Previously a framework was developed to study downburst detection by all-digital architecture through the use of a radar simulator (RSim). This framework was then applied to explore the tradeoffs presented by implementing different scanning strategies using an all-digital, mechanically rotating, planar PAR architecture to investigate the detection of downbursts and their precursor signatures. RSim was applied to qualitatively and quantitively investigate the performance of several scanning strategies in detecting downburst precursor signatures, including descending reflectivity cores (DRCs), mid-level radial convergence, and specific differential phase (Kdp) cores. It was found that spoiling factors greater than 5 degrees provided no benefit for effectively analyzing these signatures, based on significant data degradation and loss of representativeness of these signatures at greater spoils.
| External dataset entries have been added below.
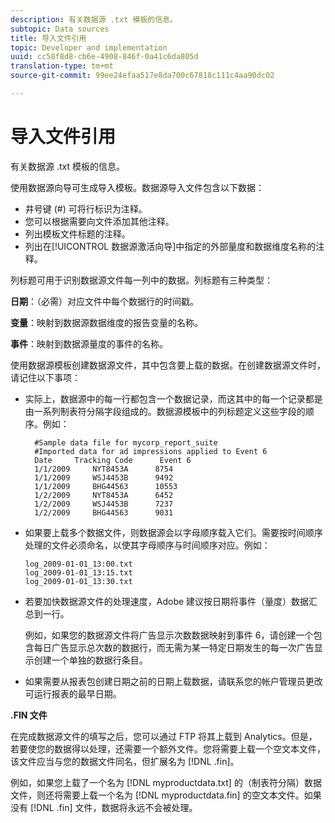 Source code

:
 ```yaml
---
description: 有关数据源 .txt 模板的信息。
subtopic: Data sources
title: 导入文件引用
topic: Developer and implementation
uuid: cc58f8d8-cb6e-4908-846f-0a41c6da805d
translation-type: tm+mt
source-git-commit: 99ee24efaa517e8da700c67818c111c4aa90dc02

---
```



# 导入文件引用

有关数据源 .txt 模板的信息。

使用数据源向导可生成导入模板。数据源导入文件包含以下数据：

* 井号键 (#) 可将行标识为注释。
* 您可以根据需要向文件添加其他注释。
* 列出模板文件标题的注释。
* 列出在[!UICONTROL 数据源激活向导]中指定的外部量度和数据维度名称的注释。

列标题可用于识别数据源文件每一列中的数据。列标题有三种类型：

**日期**：（必需）对应文件中每个数据行的时间戳。

**变量**：映射到数据源数据维度的报告变量的名称。

**事件**：映射到数据源量度的事件的名称。

使用数据源模板创建数据源文件，其中包含要上载的数据。在创建数据源文件时，请记住以下事项：

* 实际上，数据源中的每一行都包含一个数据记录，而这其中的每一个记录都是由一系列制表符分隔字段组成的。数据源模板中的列标题定义这些字段的顺序。例如：

   ```
     #Sample data file for mycorp_report_suite 
     #Imported data for ad impressions applied to Event 6
     Date     Tracking Code      Event 6 
     1/1/2009     NYT8453A      8754
     1/1/2009     WSJ4453B      9492
     1/1/2009     BHG44563      10553
     1/2/2009     NYT8453A      6452
     1/2/2009     WSJ4453B      7237
     1/2/2009     BHG44563      9031
   ```

* 如果要上载多个数据文件，则数据源会以字母顺序载入它们。需要按时间顺序处理的文件必须命名，以使其字母顺序与时间顺序对应。例如：

   ```
   log_2009-01-01_13:00.txt
   log_2009-01-01_13:15.txt
   log_2009-01-01_13:30.txt
   ```

* 若要加快数据源文件的处理速度，Adobe 建议按日期将事件（量度）数据汇总到一行。

   例如，如果您的数据源文件将广告显示次数数据映射到事件 6，请创建一个包含每日广告显示总次数的数据行，而无需为某一特定日期发生的每一次广告显示创建一个单独的数据行条目。
* 如果需要从报表包创建日期之前的日期上载数据，请联系您的帐户管理员更改可运行报表的最早日期。

**.FIN 文件**

在完成数据源文件的填写之后，您可以通过 FTP 将其上载到 Analytics。但是，若要使您的数据得以处理，还需要一个额外文件。您将需要上载一个空文本文件，该文件应当与您的数据文件同名，但扩展名为 [!DNL .fin]。

例如，如果您上载了一个名为 [!DNL myproductdata.txt] 的（制表符分隔）数据文件，则还将需要上载一个名为 [!DNL myproductdata.fin] 的空文本文件。如果没有 [!DNL .fin] 文件，数据将永远不会被处理。
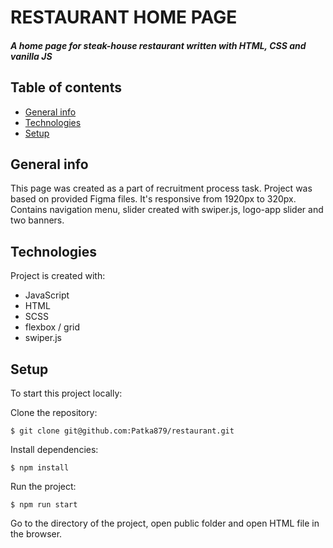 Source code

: # RESTAURANT HOME PAGE
##### A home page for steak-house restaurant written with HTML, CSS and vanilla JS
## Table of contents
* [General info](#general-info)
* [Technologies](#technologies)
* [Setup](#setup)
## General info
This page was created as a part of recruitment process task. Project was based on provided Figma files. It's responsive from 1920px to 320px. Contains navigation menu, slider created with swiper.js, logo-app slider and two banners. 
## Technologies
Project is created with:
* JavaScript
* HTML
* SCSS
* flexbox / grid
* swiper.js
## Setup 
To start this project locally:

Clone the repository:
```
$ git clone git@github.com:Patka879/restaurant.git
```
Install dependencies:
```
$ npm install
```
Run the project:
```
$ npm run start
```
Go to the directory of the project, open public folder and open HTML file in the browser.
This presentation focuses on research that builds upon and expands this RSim framework in order to provide a more robust analysis of the detection and characterization of downburst precursor signatures using these different scanning strategies of PAR. The framework is utilized to examine more downburst cases (modeled using CM1), including both dry downbursts and more wet downbursts. The same signatures (DRCs, Kdp columns, and mid-level radial convergence) are investigated and compared to those found in the preliminary findings for a more robust analysis. Moreover, RSim itself is modified to include practical considerations such as velocity aliasing, range folding, and ground clutter, which were not considered in the initial framework. The effects that these different considerations have on the ability to detect these downburst signatures are presented. Moreover, different strategies like beam multiplexing are implemented and explored for comparison and analysis.